> **Exercise description**
Below are several records. Retype exactly those lines running from the one with "Here, the absolute" through the one with "for each count", end lines included, and no others.

> **Task inputs**
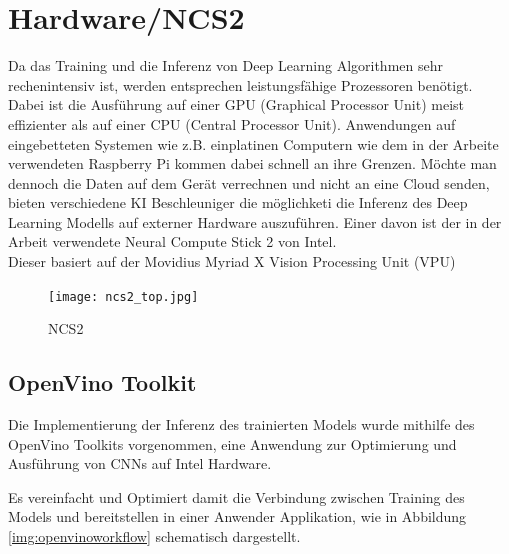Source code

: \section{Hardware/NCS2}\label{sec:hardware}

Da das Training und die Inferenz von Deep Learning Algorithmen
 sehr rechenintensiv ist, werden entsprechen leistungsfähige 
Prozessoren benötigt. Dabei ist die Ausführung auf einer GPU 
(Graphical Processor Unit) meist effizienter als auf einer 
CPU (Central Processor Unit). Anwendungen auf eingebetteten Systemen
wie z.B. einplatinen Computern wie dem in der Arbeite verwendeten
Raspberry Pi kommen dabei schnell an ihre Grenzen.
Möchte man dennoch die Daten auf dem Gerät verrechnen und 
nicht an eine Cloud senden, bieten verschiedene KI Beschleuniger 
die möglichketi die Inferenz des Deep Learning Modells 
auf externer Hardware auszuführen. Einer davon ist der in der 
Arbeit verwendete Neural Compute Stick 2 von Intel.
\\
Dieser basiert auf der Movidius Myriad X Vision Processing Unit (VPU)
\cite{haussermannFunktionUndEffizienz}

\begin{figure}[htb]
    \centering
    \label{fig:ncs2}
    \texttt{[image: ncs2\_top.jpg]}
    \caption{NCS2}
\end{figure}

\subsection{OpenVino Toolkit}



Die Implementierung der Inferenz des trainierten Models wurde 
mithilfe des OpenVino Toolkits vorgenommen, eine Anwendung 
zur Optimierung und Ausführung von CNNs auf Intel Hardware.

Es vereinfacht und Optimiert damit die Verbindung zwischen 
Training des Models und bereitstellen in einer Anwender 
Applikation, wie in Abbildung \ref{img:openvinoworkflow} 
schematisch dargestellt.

--

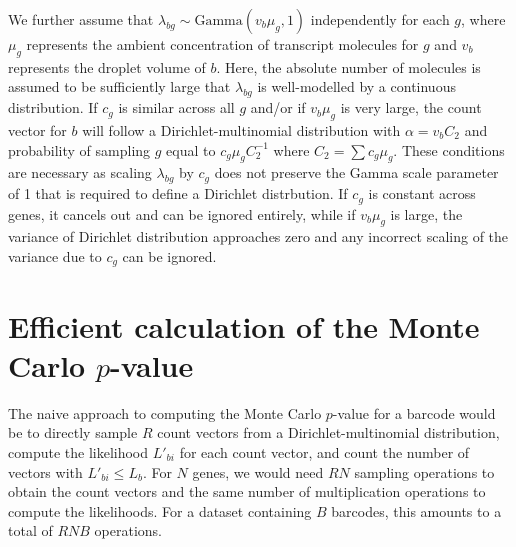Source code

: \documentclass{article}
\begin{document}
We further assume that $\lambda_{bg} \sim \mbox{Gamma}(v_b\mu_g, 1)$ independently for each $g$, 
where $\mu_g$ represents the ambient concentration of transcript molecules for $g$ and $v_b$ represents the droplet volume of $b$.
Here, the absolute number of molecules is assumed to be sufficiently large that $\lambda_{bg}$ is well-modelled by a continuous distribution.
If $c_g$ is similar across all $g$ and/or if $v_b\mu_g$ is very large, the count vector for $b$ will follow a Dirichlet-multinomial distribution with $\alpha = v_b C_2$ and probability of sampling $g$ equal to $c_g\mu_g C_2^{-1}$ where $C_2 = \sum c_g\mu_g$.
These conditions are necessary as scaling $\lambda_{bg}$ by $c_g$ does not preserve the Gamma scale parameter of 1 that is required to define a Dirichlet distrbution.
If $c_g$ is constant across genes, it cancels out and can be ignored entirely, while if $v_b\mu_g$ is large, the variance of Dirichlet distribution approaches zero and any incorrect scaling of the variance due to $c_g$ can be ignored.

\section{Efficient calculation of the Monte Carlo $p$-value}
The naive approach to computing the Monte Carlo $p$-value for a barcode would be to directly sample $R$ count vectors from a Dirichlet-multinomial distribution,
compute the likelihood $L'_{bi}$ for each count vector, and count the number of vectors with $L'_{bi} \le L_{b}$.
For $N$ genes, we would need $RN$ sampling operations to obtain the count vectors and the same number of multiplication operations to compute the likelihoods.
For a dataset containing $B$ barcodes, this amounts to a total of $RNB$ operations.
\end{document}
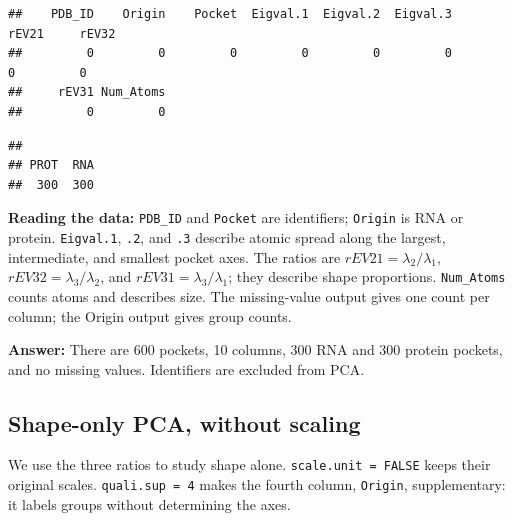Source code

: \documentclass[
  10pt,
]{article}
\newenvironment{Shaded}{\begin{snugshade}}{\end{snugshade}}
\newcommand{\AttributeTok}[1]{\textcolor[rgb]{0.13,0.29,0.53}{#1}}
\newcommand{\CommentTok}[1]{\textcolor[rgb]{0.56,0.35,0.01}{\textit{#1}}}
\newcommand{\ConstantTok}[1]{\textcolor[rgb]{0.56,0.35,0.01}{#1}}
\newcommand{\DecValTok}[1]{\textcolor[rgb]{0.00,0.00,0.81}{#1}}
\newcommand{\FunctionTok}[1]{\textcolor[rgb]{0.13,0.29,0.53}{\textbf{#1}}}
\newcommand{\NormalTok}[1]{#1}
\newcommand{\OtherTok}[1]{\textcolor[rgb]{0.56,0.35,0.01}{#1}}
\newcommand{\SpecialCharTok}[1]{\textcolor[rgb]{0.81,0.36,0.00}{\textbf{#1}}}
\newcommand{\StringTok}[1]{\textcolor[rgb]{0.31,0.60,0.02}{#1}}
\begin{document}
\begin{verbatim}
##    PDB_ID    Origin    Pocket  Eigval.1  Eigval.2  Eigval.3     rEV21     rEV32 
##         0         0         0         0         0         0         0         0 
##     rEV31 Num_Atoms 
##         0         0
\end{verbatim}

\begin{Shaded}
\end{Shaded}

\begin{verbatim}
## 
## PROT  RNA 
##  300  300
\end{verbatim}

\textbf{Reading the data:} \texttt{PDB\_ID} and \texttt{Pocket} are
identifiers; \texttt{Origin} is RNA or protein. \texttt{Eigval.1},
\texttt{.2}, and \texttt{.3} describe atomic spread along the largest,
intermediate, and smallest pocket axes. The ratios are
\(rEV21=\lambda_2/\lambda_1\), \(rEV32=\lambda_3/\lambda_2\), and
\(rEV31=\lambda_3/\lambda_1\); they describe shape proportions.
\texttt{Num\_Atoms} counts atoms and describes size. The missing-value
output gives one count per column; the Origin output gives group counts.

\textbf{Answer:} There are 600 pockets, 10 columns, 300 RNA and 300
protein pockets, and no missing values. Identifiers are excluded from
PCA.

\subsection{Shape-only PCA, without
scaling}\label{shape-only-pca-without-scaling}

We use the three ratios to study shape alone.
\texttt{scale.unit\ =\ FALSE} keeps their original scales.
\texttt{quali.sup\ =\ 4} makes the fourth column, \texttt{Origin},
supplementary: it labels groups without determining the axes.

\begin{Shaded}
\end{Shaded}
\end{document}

> **Answer to the problem**
Here, the absolute number of molecules is assumed to be sufficiently large that $\lambda_{bg}$ is well-modelled by a continuous distribution.
If $c_g$ is similar across all $g$ and/or if $v_b\mu_g$ is very large, the count vector for $b$ will follow a Dirichlet-multinomial distribution with $\alpha = v_b C_2$ and probability of sampling $g$ equal to $c_g\mu_g C_2^{-1}$ where $C_2 = \sum c_g\mu_g$.
These conditions are necessary as scaling $\lambda_{bg}$ by $c_g$ does not preserve the Gamma scale parameter of 1 that is required to define a Dirichlet distrbution.
If $c_g$ is constant across genes, it cancels out and can be ignored entirely, while if $v_b\mu_g$ is large, the variance of Dirichlet distribution approaches zero and any incorrect scaling of the variance due to $c_g$ can be ignored.

\section{Efficient calculation of the Monte Carlo $p$-value}
The naive approach to computing the Monte Carlo $p$-value for a barcode would be to directly sample $R$ count vectors from a Dirichlet-multinomial distribution,
compute the likelihood $L'_{bi}$ for each count vector, and count the number of vectors with $L'_{bi} \le L_{b}$.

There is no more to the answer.